● **Problem to work on**: An exact copy of the entries below is required, with all pictures removed.

● **Entries shown**:
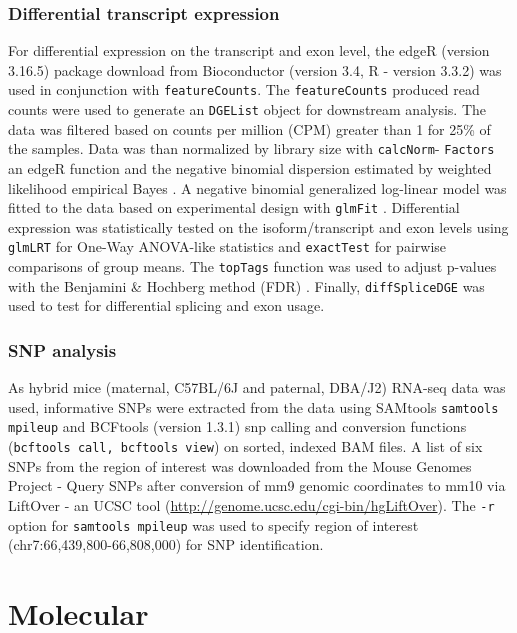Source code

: \subsubsection{Differential transcript expression}
For differential expression on the transcript and exon level, the edgeR \cite{Chen2014,Robinson2009} (version 3.16.5) package download from Bioconductor \cite{Anders2013,Huber2015} (version 3.4, R \cite{Rcite2016} - version 3.3.2) was used in conjunction with \texttt{featureCounts}. The \texttt{featureCounts} produced read counts were used to generate an \texttt{DGEList} object for downstream analysis. The data was filtered based on counts per million (CPM) greater than 1 for 25\% of the samples. Data was than normalized by library size with \texttt{calcNorm}- \texttt{Factors} an edgeR function and the negative binomial dispersion estimated by weighted likelihood empirical Bayes \cite{Chen2014,Phipson2016}. A negative binomial generalized log-linear model was fitted to the data based on experimental design with \texttt{glmFit} \cite{McCarthy2012}. Differential expression was statistically tested on the isoform/transcript and exon levels using \texttt{glmLRT} \cite{McCarthy2012} for One-Way ANOVA-like statistics and \texttt{exactTest} \cite{Robinson2007b} for pairwise comparisons of group means. The \texttt{topTags} function \cite{Robinson2007b,Robinson2007a} was used to adjust p-values with the Benjamini \& Hochberg method (FDR) \cite{BH_1995}. Finally, \texttt{diffSpliceDGE} was used to test for differential splicing and exon usage.

\subsubsection{SNP analysis}
As hybrid mice (maternal, C57BL/6J and paternal, DBA/J2) RNA-seq data was used, informative SNPs were extracted from the data using SAMtools \texttt{samtools mpileup} and BCFtools (version 1.3.1) snp calling and conversion functions (\texttt{bcftools call, bcftools view}) on sorted, indexed BAM files. A list of six SNPs from the region of interest was downloaded from the Mouse Genomes Project - Query SNPs \cite{Keane2011,Yalcin2011} after conversion of mm9 genomic coordinates to mm10 via LiftOver - an UCSC tool (\url{http://genome.ucsc.edu/cgi-bin/hgLiftOver}). The \texttt{-r} option for \texttt{samtools mpileup} was used to specify region of interest (chr7:66,439,800-66,808,000) for SNP identification.

\section*{Molecular}
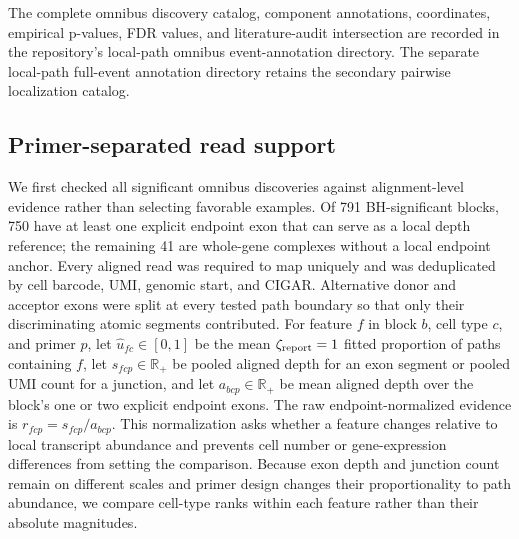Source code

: \documentclass[11pt]{article}
\begin{document}
The complete omnibus discovery catalog, component annotations, coordinates, empirical p-values, FDR values, and literature-audit intersection are recorded in the repository's local-path omnibus event-annotation directory. The separate local-path full-event annotation directory retains the secondary pairwise localization catalog.

\clearpage
\subsection*{Primer-separated read support}

We first checked all significant omnibus discoveries against alignment-level evidence rather than selecting favorable examples. Of 791 BH-significant blocks, 750 have at least one explicit endpoint exon that can serve as a local depth reference; the remaining 41 are whole-gene complexes without a local endpoint anchor. Every aligned read was required to map uniquely and was deduplicated by cell barcode, UMI, genomic start, and CIGAR. Alternative donor and acceptor exons were split at every tested path boundary so that only their discriminating atomic segments contributed. For feature \(f\) in block \(b\), cell type \(c\), and primer \(p\), let \(\widehat u_{fc}\in[0,1]\) be the mean \(\zeta_{\rm report}=1\) fitted proportion of paths containing \(f\), let \(s_{fcp}\in\mathbb R_+\) be pooled aligned depth for an exon segment or pooled UMI count for a junction, and let \(a_{bcp}\in\mathbb R_+\) be mean aligned depth over the block's one or two explicit endpoint exons. The raw endpoint-normalized evidence is \(r_{fcp}=s_{fcp}/a_{bcp}\). This normalization asks whether a feature changes relative to local transcript abundance and prevents cell number or gene-expression differences from setting the comparison. Because exon depth and junction count remain on different scales and primer design changes their proportionality to path abundance, we compare cell-type ranks within each feature rather than their absolute magnitudes.
\end{document}
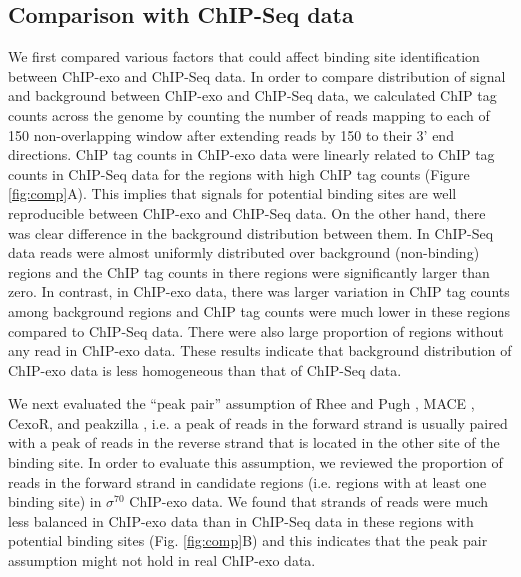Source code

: \documentclass{bmcart}\usepackage[]{graphicx}\usepackage[]{color}
\begin{document}
\subsection{Comparison with ChIP-Seq data}
\label{sec:comp}



We first compared various factors that could affect binding site
identification between ChIP-exo and ChIP-Seq data. In order to compare
distribution of signal and background between ChIP-exo and ChIP-Seq
data, we calculated ChIP tag counts across the genome by counting the
number of reads mapping to each of 150 non-overlapping
window after extending reads by 150 to their 3' end
directions. ChIP tag counts in ChIP-exo data were linearly related to
ChIP tag counts in ChIP-Seq data for the regions with high ChIP tag
counts (Figure \ref{fig:comp}A). This implies that signals for
potential binding sites are well reproducible between ChIP-exo and
ChIP-Seq data. On the other hand, there was clear difference in the
background distribution between them. In ChIP-Seq data reads were
almost uniformly distributed over background (non-binding) regions and
the ChIP tag counts in there regions were significantly larger than
zero. In contrast, in ChIP-exo data, there was larger variation in
ChIP tag counts among background regions and ChIP tag counts were much
lower in these regions compared to ChIP-Seq data. There were also
large proportion of regions without any read in ChIP-exo data. These
results indicate that background distribution of ChIP-exo data is less
homogeneous than that of ChIP-Seq data.

We next evaluated the ``peak pair'' assumption of Rhee and Pugh
\cite{exo1}, MACE \cite{mace}, CexoR, \cite{cexor} and peakzilla
\cite{peakzilla}, i.e. a peak of reads in the forward strand is
usually paired with a peak of reads in the reverse strand that is
located in the other site of the binding site. In order to evaluate
this assumption, we reviewed the proportion of reads in the forward
strand in candidate regions (i.e. regions with at least one binding
site) in $\sigma^{70}$ ChIP-exo data. We found that strands of reads
were much less balanced in ChIP-exo data than in ChIP-Seq data in
these regions with potential binding sites (Fig. \ref{fig:comp}B) and
this indicates that the peak pair assumption might not hold in real
ChIP-exo data.

\end{document}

● **Answer area**:
Source code

: \subsubsection{Differential transcript expression}
For differential expression on the transcript and exon level, the edgeR \cite{Chen2014,Robinson2009} (version 3.16.5) package download from Bioconductor \cite{Anders2013,Huber2015} (version 3.4, R \cite{Rcite2016} - version 3.3.2) was used in conjunction with \texttt{featureCounts}. The \texttt{featureCounts} produced read counts were used to generate an \texttt{DGEList} object for downstream analysis. The data was filtered based on counts per million (CPM) greater than 1 for 25\% of the samples. Data was than normalized by library size with \texttt{calcNorm}- \texttt{Factors} an edgeR function and the negative binomial dispersion estimated by weighted likelihood empirical Bayes \cite{Chen2014,Phipson2016}. A negative binomial generalized log-linear model was fitted to the data based on experimental design with \texttt{glmFit} \cite{McCarthy2012}. Differential expression was statistically tested on the isoform/transcript and exon levels using \texttt{glmLRT} \cite{McCarthy2012} for One-Way ANOVA-like statistics and \texttt{exactTest} \cite{Robinson2007b} for pairwise comparisons of group means. The \texttt{topTags} function \cite{Robinson2007b,Robinson2007a} was used to adjust p-values with the Benjamini \& Hochberg method (FDR) \cite{BH_1995}. Finally, \texttt{diffSpliceDGE} was used to test for differential splicing and exon usage.

\subsubsection{SNP analysis}
As hybrid mice (maternal, C57BL/6J and paternal, DBA/J2) RNA-seq data was used, informative SNPs were extracted from the data using SAMtools \texttt{samtools mpileup} and BCFtools (version 1.3.1) snp calling and conversion functions (\texttt{bcftools call, bcftools view}) on sorted, indexed BAM files. A list of six SNPs from the region of interest was downloaded from the Mouse Genomes Project - Query SNPs \cite{Keane2011,Yalcin2011} after conversion of mm9 genomic coordinates to mm10 via LiftOver - an UCSC tool (\url{http://genome.ucsc.edu/cgi-bin/hgLiftOver}). The \texttt{-r} option for \texttt{samtools mpileup} was used to specify region of interest (chr7:66,439,800-66,808,000) for SNP identification.

\section*{Molecular}
Source code

: \documentclass[11pt]{article}
\begin{document}
The complete omnibus discovery catalog, component annotations, coordinates, empirical p-values, FDR values, and literature-audit intersection are recorded in the repository's local-path omnibus event-annotation directory. The separate local-path full-event annotation directory retains the secondary pairwise localization catalog.

\clearpage
\subsection*{Primer-separated read support}

We first checked all significant omnibus discoveries against alignment-level evidence rather than selecting favorable examples. Of 791 BH-significant blocks, 750 have at least one explicit endpoint exon that can serve as a local depth reference; the remaining 41 are whole-gene complexes without a local endpoint anchor. Every aligned read was required to map uniquely and was deduplicated by cell barcode, UMI, genomic start, and CIGAR. Alternative donor and acceptor exons were split at every tested path boundary so that only their discriminating atomic segments contributed. For feature \(f\) in block \(b\), cell type \(c\), and primer \(p\), let \(\widehat u_{fc}\in[0,1]\) be the mean \(\zeta_{\rm report}=1\) fitted proportion of paths containing \(f\), let \(s_{fcp}\in\mathbb R_+\) be pooled aligned depth for an exon segment or pooled UMI count for a junction, and let \(a_{bcp}\in\mathbb R_+\) be mean aligned depth over the block's one or two explicit endpoint exons. The raw endpoint-normalized evidence is \(r_{fcp}=s_{fcp}/a_{bcp}\). This normalization asks whether a feature changes relative to local transcript abundance and prevents cell number or gene-expression differences from setting the comparison. Because exon depth and junction count remain on different scales and primer design changes their proportionality to path abundance, we compare cell-type ranks within each feature rather than their absolute magnitudes.
\end{document}
Source code

: \documentclass{bmcart}\usepackage[]{graphicx}\usepackage[]{color}
\begin{document}
\subsection{Comparison with ChIP-Seq data}
\label{sec:comp}



We first compared various factors that could affect binding site
identification between ChIP-exo and ChIP-Seq data. In order to compare
distribution of signal and background between ChIP-exo and ChIP-Seq
data, we calculated ChIP tag counts across the genome by counting the
number of reads mapping to each of 150 non-overlapping
window after extending reads by 150 to their 3' end
directions. ChIP tag counts in ChIP-exo data were linearly related to
ChIP tag counts in ChIP-Seq data for the regions with high ChIP tag
counts (Figure \ref{fig:comp}A). This implies that signals for
potential binding sites are well reproducible between ChIP-exo and
ChIP-Seq data. On the other hand, there was clear difference in the
background distribution between them. In ChIP-Seq data reads were
almost uniformly distributed over background (non-binding) regions and
the ChIP tag counts in there regions were significantly larger than
zero. In contrast, in ChIP-exo data, there was larger variation in
ChIP tag counts among background regions and ChIP tag counts were much
lower in these regions compared to ChIP-Seq data. There were also
large proportion of regions without any read in ChIP-exo data. These
results indicate that background distribution of ChIP-exo data is less
homogeneous than that of ChIP-Seq data.

We next evaluated the ``peak pair'' assumption of Rhee and Pugh
\cite{exo1}, MACE \cite{mace}, CexoR, \cite{cexor} and peakzilla
\cite{peakzilla}, i.e. a peak of reads in the forward strand is
usually paired with a peak of reads in the reverse strand that is
located in the other site of the binding site. In order to evaluate
this assumption, we reviewed the proportion of reads in the forward
strand in candidate regions (i.e. regions with at least one binding
site) in $\sigma^{70}$ ChIP-exo data. We found that strands of reads
were much less balanced in ChIP-exo data than in ChIP-Seq data in
these regions with potential binding sites (Fig. \ref{fig:comp}B) and
this indicates that the peak pair assumption might not hold in real
ChIP-exo data.

\end{document}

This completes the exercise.